Extracted records START

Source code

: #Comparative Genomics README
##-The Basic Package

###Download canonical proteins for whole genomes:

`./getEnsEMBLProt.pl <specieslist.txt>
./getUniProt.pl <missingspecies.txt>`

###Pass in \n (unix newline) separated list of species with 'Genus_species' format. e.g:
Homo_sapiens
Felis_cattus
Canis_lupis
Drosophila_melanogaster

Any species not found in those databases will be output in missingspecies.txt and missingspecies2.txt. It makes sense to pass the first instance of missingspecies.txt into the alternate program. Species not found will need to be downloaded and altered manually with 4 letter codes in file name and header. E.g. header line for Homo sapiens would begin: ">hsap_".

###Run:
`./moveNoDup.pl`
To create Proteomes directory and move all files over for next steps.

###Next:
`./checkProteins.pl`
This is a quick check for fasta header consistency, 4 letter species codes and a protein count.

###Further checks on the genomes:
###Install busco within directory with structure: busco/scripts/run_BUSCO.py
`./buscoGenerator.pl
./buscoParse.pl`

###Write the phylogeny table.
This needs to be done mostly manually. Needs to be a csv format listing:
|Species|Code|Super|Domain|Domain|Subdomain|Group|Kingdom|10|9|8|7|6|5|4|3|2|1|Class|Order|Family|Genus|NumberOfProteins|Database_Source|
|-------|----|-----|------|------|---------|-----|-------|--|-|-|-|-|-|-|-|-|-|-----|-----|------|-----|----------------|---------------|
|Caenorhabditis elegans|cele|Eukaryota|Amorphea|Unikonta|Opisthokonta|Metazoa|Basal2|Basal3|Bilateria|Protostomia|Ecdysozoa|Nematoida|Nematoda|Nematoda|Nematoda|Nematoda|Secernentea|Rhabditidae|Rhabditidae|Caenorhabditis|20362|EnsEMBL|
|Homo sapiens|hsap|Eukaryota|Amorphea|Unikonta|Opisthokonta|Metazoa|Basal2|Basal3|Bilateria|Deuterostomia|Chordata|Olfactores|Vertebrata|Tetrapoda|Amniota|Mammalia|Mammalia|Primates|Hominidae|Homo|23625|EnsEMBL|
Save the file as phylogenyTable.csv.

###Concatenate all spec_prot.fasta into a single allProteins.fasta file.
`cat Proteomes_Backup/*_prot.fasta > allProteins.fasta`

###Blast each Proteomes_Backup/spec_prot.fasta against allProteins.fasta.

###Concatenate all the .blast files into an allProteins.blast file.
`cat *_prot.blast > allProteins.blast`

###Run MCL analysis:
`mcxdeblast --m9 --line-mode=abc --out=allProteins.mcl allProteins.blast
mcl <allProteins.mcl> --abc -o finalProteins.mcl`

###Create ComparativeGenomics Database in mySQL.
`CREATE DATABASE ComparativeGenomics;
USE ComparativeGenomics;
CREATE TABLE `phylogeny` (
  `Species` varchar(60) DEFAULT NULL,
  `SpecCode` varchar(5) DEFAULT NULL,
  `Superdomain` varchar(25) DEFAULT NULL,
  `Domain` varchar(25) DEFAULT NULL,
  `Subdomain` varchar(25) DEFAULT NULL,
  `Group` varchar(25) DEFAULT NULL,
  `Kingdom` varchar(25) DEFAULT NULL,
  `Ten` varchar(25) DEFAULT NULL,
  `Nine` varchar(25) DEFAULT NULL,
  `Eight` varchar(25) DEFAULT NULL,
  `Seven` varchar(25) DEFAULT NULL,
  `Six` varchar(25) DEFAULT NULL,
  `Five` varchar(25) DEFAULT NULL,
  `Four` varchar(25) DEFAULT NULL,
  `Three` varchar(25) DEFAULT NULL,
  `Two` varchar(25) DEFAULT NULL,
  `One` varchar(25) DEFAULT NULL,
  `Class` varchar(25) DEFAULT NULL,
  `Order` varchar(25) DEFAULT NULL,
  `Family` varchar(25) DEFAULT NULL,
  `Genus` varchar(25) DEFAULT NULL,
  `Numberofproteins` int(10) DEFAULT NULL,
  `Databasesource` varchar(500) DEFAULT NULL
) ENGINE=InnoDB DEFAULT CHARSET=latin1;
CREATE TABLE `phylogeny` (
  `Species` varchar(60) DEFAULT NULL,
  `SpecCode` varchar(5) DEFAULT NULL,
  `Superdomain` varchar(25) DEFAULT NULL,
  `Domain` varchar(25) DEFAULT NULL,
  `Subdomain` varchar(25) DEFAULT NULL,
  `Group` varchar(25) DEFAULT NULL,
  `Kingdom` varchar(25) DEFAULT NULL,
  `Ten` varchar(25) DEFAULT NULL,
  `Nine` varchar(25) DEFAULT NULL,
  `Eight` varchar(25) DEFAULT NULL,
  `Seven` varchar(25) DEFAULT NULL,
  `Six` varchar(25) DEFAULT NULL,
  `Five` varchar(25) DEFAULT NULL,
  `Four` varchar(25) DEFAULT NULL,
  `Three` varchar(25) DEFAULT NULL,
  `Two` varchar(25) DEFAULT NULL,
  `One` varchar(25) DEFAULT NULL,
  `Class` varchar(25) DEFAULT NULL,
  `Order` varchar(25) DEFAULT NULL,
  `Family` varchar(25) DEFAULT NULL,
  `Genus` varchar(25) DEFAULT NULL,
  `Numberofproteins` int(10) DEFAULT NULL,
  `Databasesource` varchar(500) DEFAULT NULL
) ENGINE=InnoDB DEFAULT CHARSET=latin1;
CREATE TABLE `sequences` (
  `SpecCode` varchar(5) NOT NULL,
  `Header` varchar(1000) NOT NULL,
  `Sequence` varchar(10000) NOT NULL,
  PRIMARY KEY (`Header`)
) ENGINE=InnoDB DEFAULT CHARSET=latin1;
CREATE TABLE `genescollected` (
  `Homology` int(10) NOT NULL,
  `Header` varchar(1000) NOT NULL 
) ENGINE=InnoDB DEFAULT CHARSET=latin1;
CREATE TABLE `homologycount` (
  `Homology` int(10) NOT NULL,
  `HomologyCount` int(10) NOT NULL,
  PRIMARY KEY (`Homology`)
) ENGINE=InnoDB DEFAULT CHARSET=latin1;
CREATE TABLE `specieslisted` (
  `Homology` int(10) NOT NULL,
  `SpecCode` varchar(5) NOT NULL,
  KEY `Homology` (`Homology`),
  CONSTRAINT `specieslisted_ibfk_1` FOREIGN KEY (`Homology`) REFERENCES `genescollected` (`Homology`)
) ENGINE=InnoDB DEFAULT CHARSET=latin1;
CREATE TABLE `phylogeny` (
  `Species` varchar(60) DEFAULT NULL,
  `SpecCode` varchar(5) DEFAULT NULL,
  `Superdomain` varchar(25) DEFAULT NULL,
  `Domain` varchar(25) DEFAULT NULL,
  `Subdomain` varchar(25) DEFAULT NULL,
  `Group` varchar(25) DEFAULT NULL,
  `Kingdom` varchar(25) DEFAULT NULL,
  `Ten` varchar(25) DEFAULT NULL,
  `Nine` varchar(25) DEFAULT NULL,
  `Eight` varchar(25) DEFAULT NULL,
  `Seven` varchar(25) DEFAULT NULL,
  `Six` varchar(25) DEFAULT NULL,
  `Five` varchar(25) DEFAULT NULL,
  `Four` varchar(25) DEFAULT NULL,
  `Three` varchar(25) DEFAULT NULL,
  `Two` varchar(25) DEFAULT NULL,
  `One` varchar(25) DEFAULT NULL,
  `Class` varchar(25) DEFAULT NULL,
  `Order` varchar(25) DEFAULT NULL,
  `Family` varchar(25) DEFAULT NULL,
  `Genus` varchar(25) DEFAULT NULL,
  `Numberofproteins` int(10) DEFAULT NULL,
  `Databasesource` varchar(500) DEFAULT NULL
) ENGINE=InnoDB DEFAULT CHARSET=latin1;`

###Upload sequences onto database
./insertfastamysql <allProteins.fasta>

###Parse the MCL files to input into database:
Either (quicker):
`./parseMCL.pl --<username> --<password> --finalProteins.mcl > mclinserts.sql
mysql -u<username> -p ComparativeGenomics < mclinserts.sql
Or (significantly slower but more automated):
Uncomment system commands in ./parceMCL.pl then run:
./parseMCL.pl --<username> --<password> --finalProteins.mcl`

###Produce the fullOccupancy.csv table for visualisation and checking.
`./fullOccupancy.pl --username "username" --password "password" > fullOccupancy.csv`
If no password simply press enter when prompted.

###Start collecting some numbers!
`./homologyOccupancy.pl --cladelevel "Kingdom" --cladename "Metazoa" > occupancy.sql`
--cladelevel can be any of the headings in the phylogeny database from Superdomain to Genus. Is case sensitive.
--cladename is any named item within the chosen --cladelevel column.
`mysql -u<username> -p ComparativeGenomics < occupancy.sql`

Extracted records END

> Aim of the exercise
Find the lines above that contain "directory" and report their number, without comment.

> Task result
2